Rectificarse cada día
Empezar un mandato en verano puede ser una ventaja o un inconveniente. Hubo un rector efímero en la UIMP que nada más tomar posesión en julio se fue de vacaciones, tal como tenía previsto en su anterior ocupación, sin tener en cuenta que en una universidad de verano esas semanas son las que justifican todo el año. Si a esto se añade que su nuevo cargo ganaba la mitad de lo que venía percibiendo en su actividad privada, se entiende que no durase mucho.

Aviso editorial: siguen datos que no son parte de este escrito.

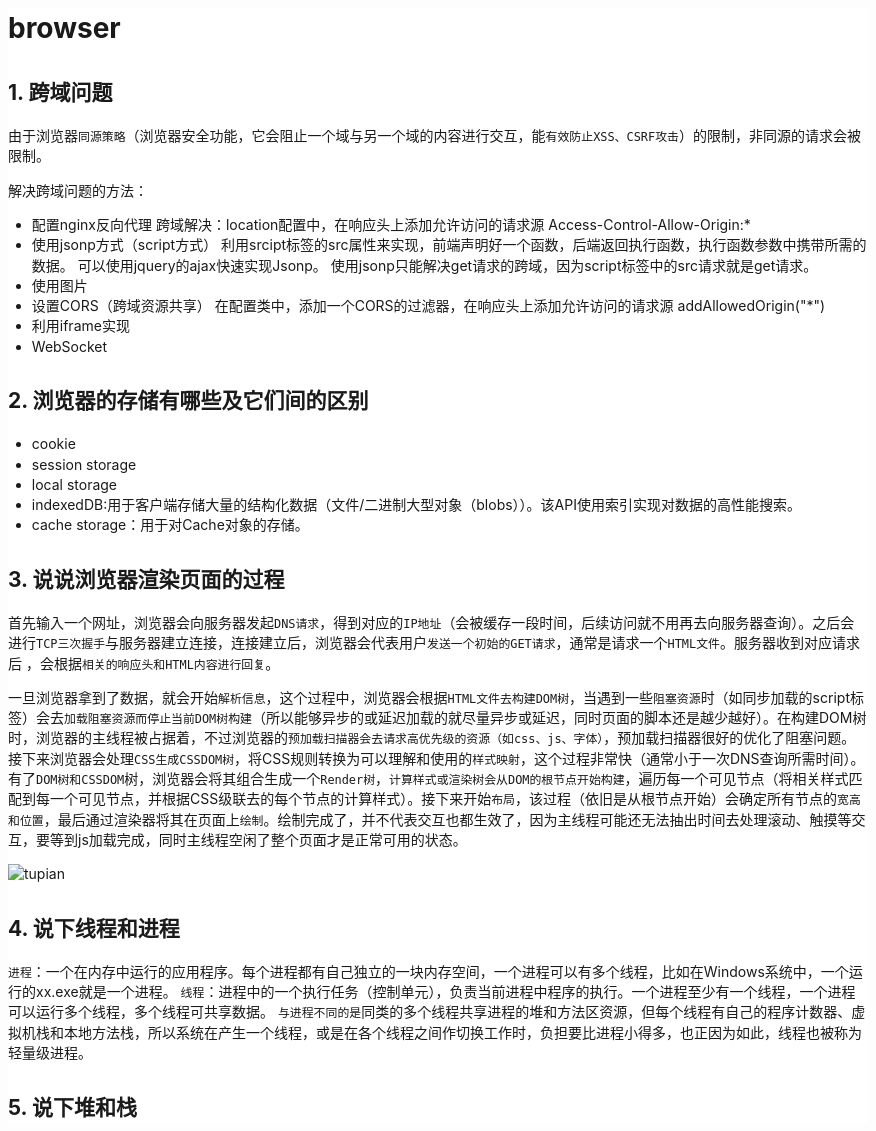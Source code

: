 # browser

## 1. 跨域问题

由于浏览器`同源策略`（浏览器安全功能，它会阻止一个域与另一个域的内容进行交互，能`有效防止XSS、CSRF攻击`）的限制，非同源的请求会被限制。

解决跨域问题的方法：

- 配置nginx反向代理
    跨域解决：location配置中，在响应头上添加允许访问的请求源 Access-Control-Allow-Origin:*
- 使用jsonp方式（script方式）
    利用srcipt标签的src属性来实现，前端声明好一个函数，后端返回执行函数，执行函数参数中携带所需的数据。
    可以使用jquery的ajax快速实现Jsonp。 
    使用jsonp只能解决get请求的跨域，因为script标签中的src请求就是get请求。
- 使用图片
- 设置CORS（跨域资源共享）
    在配置类中，添加一个CORS的过滤器，在响应头上添加允许访问的请求源 addAllowedOrigin("*")
- 利用iframe实现
- WebSocket

## 2. 浏览器的存储有哪些及它们间的区别

- cookie
- session storage
- local storage
- indexedDB:用于客户端存储大量的结构化数据（文件/二进制大型对象（blobs））。该API使用索引实现对数据的高性能搜索。
- cache storage：用于对Cache对象的存储。

## 3. 说说浏览器渲染页面的过程

首先输入一个网址，浏览器会向服务器发起`DNS请求`，得到对应的`IP地址`（会被缓存一段时间，后续访问就不用再去向服务器查询）。之后会进行`TCP三次握手`与服务器建立连接，连接建立后，浏览器会代表用户`发送一个初始的GET请求`，通常是请求一个`HTML文件`。服务器收到对应请求后 ，会根据`相关的响应头和HTML内容进行回复`。

一旦浏览器拿到了数据，就会开始`解析信息`，这个过程中，浏览器会根据`HTML文件去构建DOM树`，当遇到一些`阻塞资源`时（如同步加载的script标签）会去`加载阻塞资源而停止当前DOM树构建`（所以能够异步的或延迟加载的就尽量异步或延迟，同时页面的脚本还是越少越好）。在构建DOM树时，浏览器的主线程被占据着，不过浏览器的`预加载扫描器会去请求高优先级的资源（如css、js、字体）`，预加载扫描器很好的优化了阻塞问题。接下来浏览器会处理`CSS生成CSSDOM树`，将CSS规则转换为可以理解和使用的`样式映射`，这个过程非常快（通常小于一次DNS查询所需时间）。有了`DOM树和CSSDOM`树，浏览器会将其组合生成一个`Render树`，`计算样式或渲染树会从DOM的根节点开始构建`，遍历每一个可见节点（将相关样式匹配到每一个可见节点，并根据CSS级联去的每个节点的计算样式）。接下来开始`布局`，该过程（依旧是从根节点开始）会确定所有节点的`宽高和位置`，最后通过渲染器将其在页面上`绘制`。绘制完成了，并不代表交互也都生效了，因为主线程可能还无法抽出时间去处理滚动、触摸等交互，要等到js加载完成，同时主线程空闲了整个页面才是正常可用的状态。

![tupian](./assets/img/16.webp)

## 4. 说下线程和进程

`进程`：一个在内存中运行的应用程序。每个进程都有自己独立的一块内存空间，一个进程可以有多个线程，比如在Windows系统中，一个运行的xx.exe就是一个进程。
`线程`：进程中的一个执行任务（控制单元），负责当前进程中程序的执行。一个进程至少有一个线程，一个进程可以运行多个线程，多个线程可共享数据。
`与进程不同的是`同类的多个线程共享进程的堆和方法区资源，但每个线程有自己的程序计数器、虚拟机栈和本地方法栈，所以系统在产生一个线程，或是在各个线程之间作切换工作时，负担要比进程小得多，也正因为如此，线程也被称为轻量级进程。

## 5. 说下堆和栈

El Gobierno de Buruaga ha podido aprovechar el bajón político del verano para ponerse al día antes de que la oposición le empezase a vapulear. La mayoría de los consejeros han esperado a significarse, porque sentirse permanentemente observados es una experiencia nueva para muchos de ellos, y no resulta cómodo. Tampoco es un trabajo tan llevadero como se supone desde la calle, porque al desesperante encorsetamiento que tiene gestión pública y las presiones de todo tipo se le suman actos públicos cada fin de semana que impiden desconectar, lo que lleva a algunos a preguntarse cómo lo hacía Revilla, a sus 80 años.

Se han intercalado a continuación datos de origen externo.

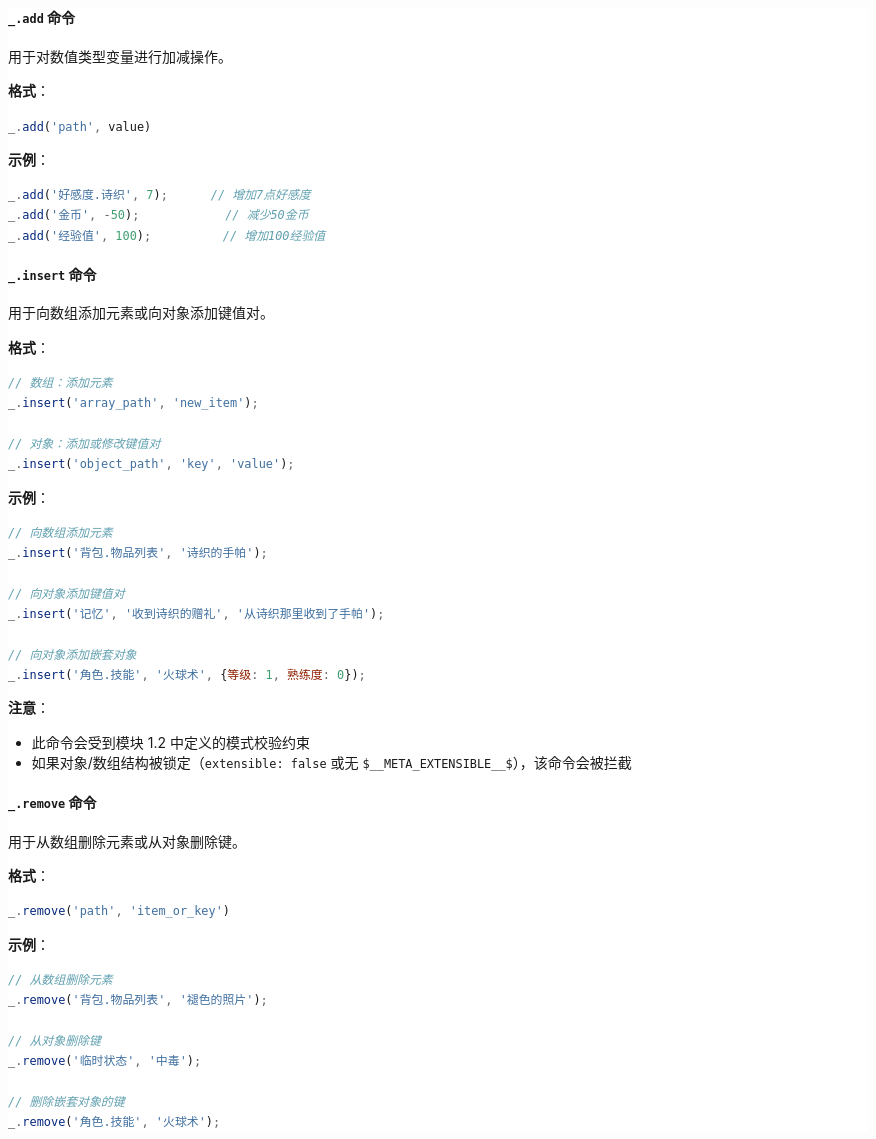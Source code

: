 #### `_.add` 命令

用于对数值类型变量进行加减操作。

**格式**：
```javascript
_.add('path', value)
```

**示例**：
```javascript
_.add('好感度.诗织', 7);      // 增加7点好感度
_.add('金币', -50);            // 减少50金币
_.add('经验值', 100);          // 增加100经验值
```

#### `_.insert` 命令

用于向数组添加元素或向对象添加键值对。

**格式**：
```javascript
// 数组：添加元素
_.insert('array_path', 'new_item');

// 对象：添加或修改键值对
_.insert('object_path', 'key', 'value');
```

**示例**：
```javascript
// 向数组添加元素
_.insert('背包.物品列表', '诗织的手帕');

// 向对象添加键值对
_.insert('记忆', '收到诗织的赠礼', '从诗织那里收到了手帕');

// 向对象添加嵌套对象
_.insert('角色.技能', '火球术', {等级: 1, 熟练度: 0});
```

**注意**：
- 此命令会受到模块 1.2 中定义的模式校验约束
- 如果对象/数组结构被锁定（`extensible: false` 或无 `$__META_EXTENSIBLE__$`），该命令会被拦截

#### `_.remove` 命令

用于从数组删除元素或从对象删除键。

**格式**：
```javascript
_.remove('path', 'item_or_key')
```

**示例**：
```javascript
// 从数组删除元素
_.remove('背包.物品列表', '褪色的照片');

// 从对象删除键
_.remove('临时状态', '中毒');

// 删除嵌套对象的键
_.remove('角色.技能', '火球术');
```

El aterrizaje del nuevo Gobierno ha sido muy distinto al que esperaba una parte del PP, porque Buruaga ha frenado, con mano de hierro, a quienes llegaban deseosos de pasar factura a sus predecesores del PRC y PSOE. La presidenta, que gobierna en minoría, está comprobando lo difícil que le resulta la interlocución con la portavoz de Vox, Leticia Díaz, que no lleva muy bien el no haber entrado en el Ejecutivo regional, y por ese motivo no se puede permitir el lujo de ahuyentar al PRC, que ha de aportarle los votos que le faltan. En esa prioridad de mantener las alianzas no le han dolido prendas al obligar a sus consejeros a un puñado de rectificaciones clamorosas, desde las becas a los estudiantes que quieran hacer bachillerato en centros privados, a mantener el Impuesto de Patrimonio, pasando por la idea de que las listas de espera solo se pueden gestionar estableciendo copagos.
La bisoñez política de muchos miembros del Gobierno origina algunos de estos goles en puerta propia, tantos que Buruaga no ha podido evitar tener cada día un sobresalto, y no por culpa de la oposición. No es justificable que su Gobierno asegure que por fin se han presentado unos Presupuestos valientes y realistas y a la semana reconozca no haber incluido 30 millones en Sanidad y 38 en nóminas de profesores. O denunciar que han desaparecido cerca de 100 millones de euros de los Fondos Europeos y luego aceptar que quizá estén en manos de consejerías que no han reportado el gasto, algo que recuerda a aquella acusación de Ignacio Diego de que Revilla se había llevado a casa los cuadros de su despacho, porque habían quedado marcas en las paredes (en realidad eran dibujos infantiles).
La subida de los sueldos del Gobierno en un 20%, con freno y marcha atrás a las cinco horas, culmina esta pirámide de errores que también han revelado la absoluta carencia de cintura política. Basta ver que se le ha subido casi el mismo porcentaje a los diputados y eso no ha causado ningún terremoto político.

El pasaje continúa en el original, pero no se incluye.